Thursday, May 18, 2006

Kudsi Erguner, Musical Archaeologist

Sometimes you follow a small trail and find something truly delicious ...

I was reading through my July 2005 copy of the Turkish Airlines magazine called 'Skylife' when I found a feature article on Kudsi Erguner.

I read of a man who studied both architecture and musicological research in Paris, who writes books, composes music and teaches.

Curious to know more, I searched for his music online and loved the two pieces I found ... Ney Taksimi and Ud Ve Kanun Ta.

He has some 92 albums to his name and is regarded as one of the world's leading representatives of sufi music. Yet to be searched are the compositions he has created while researching classical Turkish music, mixing Ottoman music with western rhythms and improvisational jazz.

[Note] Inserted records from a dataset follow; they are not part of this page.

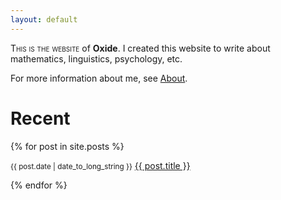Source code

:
 ```yaml
---
layout: default
---
```

<span style="font-variant:small-caps;">This is the website</span> of **Oxide**. I created this website to write about mathematics, linguistics, psychology, etc.

For more information about me, see [About]({{site.url}}/about).
# Recent
  {% for post in site.posts %}
  <article> 
    <p>
      <small><time datetime="{{ post.date | date: "%Y-%m-%d" }}">{{ post.date | date_to_long_string }}</time></small>
      <a href="{{ post.url }}">
        {{ post.title }}
      </a>
    </p>
  </article>
{% endfor %}

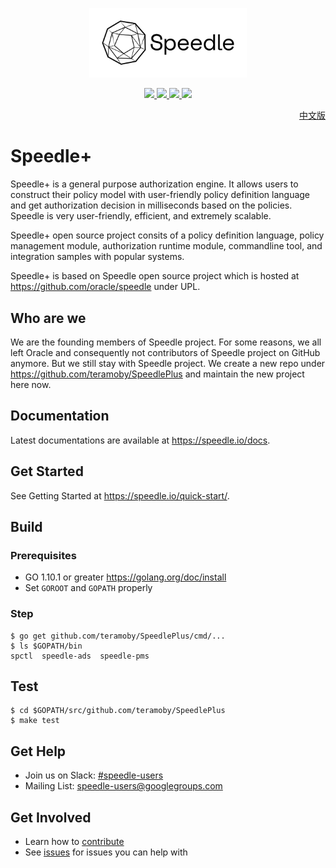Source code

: <p align="center">
    <img src="/docs/images/Speedle_logo_b.svg" height="50%" width="50%" class="center"/>
</p>
<p align="center">
    <a href="https://join.slack.com/t/speedleproject/shared_invite/enQtNTUzODM3NDY0ODE2LTg0ODc0NzQ1MjVmM2NiODVmMThkMmVjNmMyODA0ZWJjZjQ3NDc2MjdlMzliN2U4MDRkZjhlYzYzMDEyZTgxMGQ">
        <img src="https://img.shields.io/badge/slack-speedle-red.svg">
    </a>
    <a href="https://github.com/teramoby/SpeedlePlus/tags">
        <img src="https://img.shields.io/github/tag/teramoby/SpeedlePlus.svg">
    </a>
    <a href="https://github.com/teramoby/SpeedlePlus/issues">
        <img src="https://img.shields.io/github/issues/teramoby/SpeedlePlus.svg">
    </a>
    <a href="https://goreportcard.com/report/github.com/teramoby/SpeedlePlus">
        <img src="https://goreportcard.com/badge/github.com/teramoby/SpeedlePlus">
    </a>
</p>

<p align="right">
<a href="README.zh-cn.md">中文版</a>
</p>

# Speedle+

Speedle+ is a general purpose authorization engine. It allows users to construct their policy model with user-friendly policy definition language and get authorization decision in milliseconds based on the policies. Speedle is very user-friendly, efficient, and extremely scalable. 

Speedle+ open source project consits of a policy definition language, policy management module, authorization runtime module, commandline tool, and integration samples with popular systems.

Speedle+ is based on Speedle open source project which is hosted at https://github.com/oracle/speedle under UPL.

## Who are we

We are the founding members of Speedle project. For some reasons, we all left Oracle and consequently not contributors of Speedle project on GitHub anymore. But we still stay with Speedle project. We create a new repo under https://github.com/teramoby/SpeedlePlus and maintain the new project here now.

## Documentation

Latest documentations are available at <https://speedle.io/docs>.

## Get Started

See Getting Started at <https://speedle.io/quick-start/>.

## Build

### Prerequisites

-   GO 1.10.1 or greater <https://golang.org/doc/install>
-   Set `GOROOT` and `GOPATH` properly

### Step

```
$ go get github.com/teramoby/SpeedlePlus/cmd/...
$ ls $GOPATH/bin
spctl  speedle-ads  speedle-pms
```

## Test

```
$ cd $GOPATH/src/github.com/teramoby/SpeedlePlus
$ make test
```

## Get Help

-   Join us on Slack: [#speedle-users](https://join.slack.com/t/speedleproject/shared_invite/enQtNTUzODM3NDY0ODE2LTg0ODc0NzQ1MjVmM2NiODVmMThkMmVjNmMyODA0ZWJjZjQ3NDc2MjdlMzliN2U4MDRkZjhlYzYzMDEyZTgxMGQ)
-   Mailing List: speedle-users@googlegroups.com

## Get Involved

-   Learn how to [contribute](CONTRIBUTING.md)
-   See [issues](https://github.com/oracle/speedle/issues) for issues you can help with
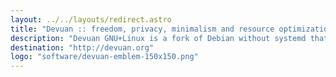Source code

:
 ```yaml
---
layout: ../../layouts/redirect.astro
title: "Devuan :: freedom, privacy, minimalism and resource optimization"
description: "Devuan GNU+Linux is a fork of Debian without systemd that allows users to reclaim control over their system by avoiding unnecessary entanglements and ensuring Init Freedom."
destination: "http://devuan.org"
logo: "software/devuan-emblem-150x150.png"
---
```

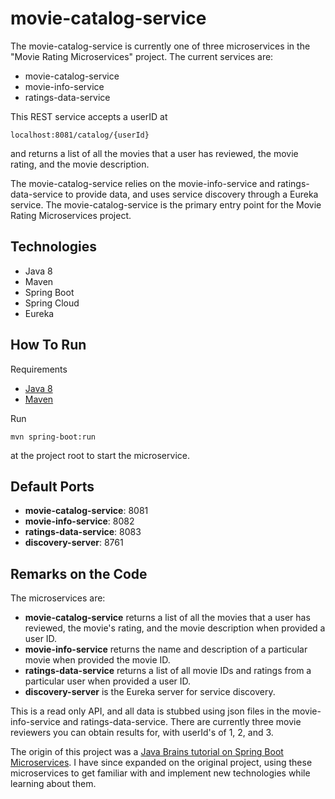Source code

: movie-catalog-service
==============

The movie-catalog-service is currently one of three microservices in the "Movie Rating Microservices" project. The current services are:
- movie-catalog-service
- movie-info-service
- ratings-data-service

This REST service accepts a userID at 
```
localhost:8081/catalog/{userId}
```
and returns a list of all the movies that a user has reviewed, the movie rating, and the movie description. 

The movie-catalog-service relies on the movie-info-service and ratings-data-service to provide data, and 
uses service discovery through a Eureka service. The movie-catalog-service is the primary entry point for the Movie Rating Microservices
project.

Technologies
------------

- Java 8
- Maven
- Spring Boot
- Spring Cloud
- Eureka

How To Run
----------

Requirements 
- [Java 8](https://java.com/en/download/help/download_options.xml)
- [Maven](https://maven.apache.org/install.html)

Run
```
mvn spring-boot:run
```
at the project root to start the microservice.

Default Ports
-------------------
- **movie-catalog-service**: 8081
- **movie-info-service**: 8082
- **ratings-data-service**: 8083
- **discovery-server**: 8761

Remarks on the Code
-------------------

The microservices are: 
- **movie-catalog-service** returns a list of all the movies that a user has reviewed, the movie's rating, and the movie description when provided a user ID. 
- **movie-info-service** returns the name and description of a particular movie when provided the movie ID.
- **ratings-data-service** returns a list of all movie IDs and ratings from a particular user when provided a user ID.
- **discovery-server** is the Eureka server for service discovery.

This is a read only API, and all data is stubbed using json files in the movie-info-service and ratings-data-service.
There are currently three movie reviewers you can obtain results for, with userId's of 1, 2, and 3.

The origin of this project was a [Java Brains tutorial on Spring Boot Microservices](https://www.youtube.com/watch?v=y8IQb4ofjDo ). I have since expanded on the original project, 
using these microservices to get familiar with and implement new technologies while learning about them.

Kudsi 'expresses mystical philosophy through his 'ney' (reed flute), an instrument he learned while following in the ney playing footsteps of his father and grandfather.

France gets more than it seems to deserve in these days when he talks of the multi-cultural aspect of his projects. He says, 'Let's say it's a spinoff of living in Paris. Because Paris is a world city; you meet a lot of artists there.'

He has a book ... 'The Fount of Seperation: A Ney Player's Journey'. It's intended to be autobiographical but is more of a first-hand account of the period in which my generation lived.